What is required:
Your answer should be a single number: how many lines in the data below hold the string "begin".

Dataset excerpts:
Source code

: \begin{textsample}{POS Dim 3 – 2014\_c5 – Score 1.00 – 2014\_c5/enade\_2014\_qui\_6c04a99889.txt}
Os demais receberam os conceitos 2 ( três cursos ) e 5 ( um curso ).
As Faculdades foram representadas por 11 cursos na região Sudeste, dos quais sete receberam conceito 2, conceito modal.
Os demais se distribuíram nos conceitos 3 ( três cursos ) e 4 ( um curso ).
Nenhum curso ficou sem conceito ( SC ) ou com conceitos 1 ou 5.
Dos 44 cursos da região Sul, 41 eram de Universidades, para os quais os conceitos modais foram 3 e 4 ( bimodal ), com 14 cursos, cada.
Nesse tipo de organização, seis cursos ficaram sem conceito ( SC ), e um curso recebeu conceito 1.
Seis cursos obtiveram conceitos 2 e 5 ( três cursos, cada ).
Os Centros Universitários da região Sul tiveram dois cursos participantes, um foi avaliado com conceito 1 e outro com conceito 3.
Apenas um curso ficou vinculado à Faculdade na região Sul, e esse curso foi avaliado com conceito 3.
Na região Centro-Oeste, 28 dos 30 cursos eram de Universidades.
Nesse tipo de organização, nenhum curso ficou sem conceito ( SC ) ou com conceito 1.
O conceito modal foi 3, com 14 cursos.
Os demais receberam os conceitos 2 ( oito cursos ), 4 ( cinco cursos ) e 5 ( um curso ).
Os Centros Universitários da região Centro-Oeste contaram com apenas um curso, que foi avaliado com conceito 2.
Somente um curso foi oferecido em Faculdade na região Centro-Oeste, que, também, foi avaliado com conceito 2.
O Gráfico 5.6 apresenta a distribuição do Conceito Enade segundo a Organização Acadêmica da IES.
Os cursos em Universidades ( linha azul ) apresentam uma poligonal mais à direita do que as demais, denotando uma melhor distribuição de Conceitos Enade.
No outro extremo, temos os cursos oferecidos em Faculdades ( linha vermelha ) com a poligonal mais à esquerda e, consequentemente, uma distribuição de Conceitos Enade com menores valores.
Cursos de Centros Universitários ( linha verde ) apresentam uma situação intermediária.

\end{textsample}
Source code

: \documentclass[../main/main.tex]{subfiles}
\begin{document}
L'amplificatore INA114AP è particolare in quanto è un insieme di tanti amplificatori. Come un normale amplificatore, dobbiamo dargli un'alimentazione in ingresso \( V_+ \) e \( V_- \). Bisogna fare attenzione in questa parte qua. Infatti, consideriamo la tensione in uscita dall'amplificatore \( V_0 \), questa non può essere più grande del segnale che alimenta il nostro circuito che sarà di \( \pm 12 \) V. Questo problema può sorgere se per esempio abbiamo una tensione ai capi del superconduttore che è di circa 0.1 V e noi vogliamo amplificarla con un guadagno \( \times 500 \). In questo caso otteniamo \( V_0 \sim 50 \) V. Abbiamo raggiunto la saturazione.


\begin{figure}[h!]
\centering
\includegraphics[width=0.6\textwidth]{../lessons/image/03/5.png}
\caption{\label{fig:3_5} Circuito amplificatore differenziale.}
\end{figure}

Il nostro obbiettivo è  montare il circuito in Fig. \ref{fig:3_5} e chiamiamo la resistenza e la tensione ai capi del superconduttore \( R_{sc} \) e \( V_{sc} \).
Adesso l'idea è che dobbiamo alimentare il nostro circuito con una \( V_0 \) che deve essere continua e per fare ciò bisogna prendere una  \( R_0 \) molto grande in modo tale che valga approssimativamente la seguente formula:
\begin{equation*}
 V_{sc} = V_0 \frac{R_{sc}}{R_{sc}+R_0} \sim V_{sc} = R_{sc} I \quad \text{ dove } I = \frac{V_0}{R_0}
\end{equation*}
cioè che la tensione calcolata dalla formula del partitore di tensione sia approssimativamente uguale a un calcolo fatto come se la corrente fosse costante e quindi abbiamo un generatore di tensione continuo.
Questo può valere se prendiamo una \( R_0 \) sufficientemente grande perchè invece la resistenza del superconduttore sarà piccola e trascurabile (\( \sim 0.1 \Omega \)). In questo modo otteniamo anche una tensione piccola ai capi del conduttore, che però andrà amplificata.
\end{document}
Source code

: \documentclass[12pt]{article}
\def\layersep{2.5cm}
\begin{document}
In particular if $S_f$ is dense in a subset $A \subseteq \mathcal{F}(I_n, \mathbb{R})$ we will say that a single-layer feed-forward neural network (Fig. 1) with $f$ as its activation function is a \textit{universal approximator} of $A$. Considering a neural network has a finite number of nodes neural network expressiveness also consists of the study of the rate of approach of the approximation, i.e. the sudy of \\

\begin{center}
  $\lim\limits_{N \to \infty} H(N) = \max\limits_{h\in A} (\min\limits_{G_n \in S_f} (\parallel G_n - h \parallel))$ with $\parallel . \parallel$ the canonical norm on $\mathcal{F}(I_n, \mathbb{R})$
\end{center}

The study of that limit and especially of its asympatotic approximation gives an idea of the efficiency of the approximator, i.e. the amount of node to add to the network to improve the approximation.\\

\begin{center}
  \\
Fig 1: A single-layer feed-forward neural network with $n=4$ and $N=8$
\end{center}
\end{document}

Answer to this exercise:
7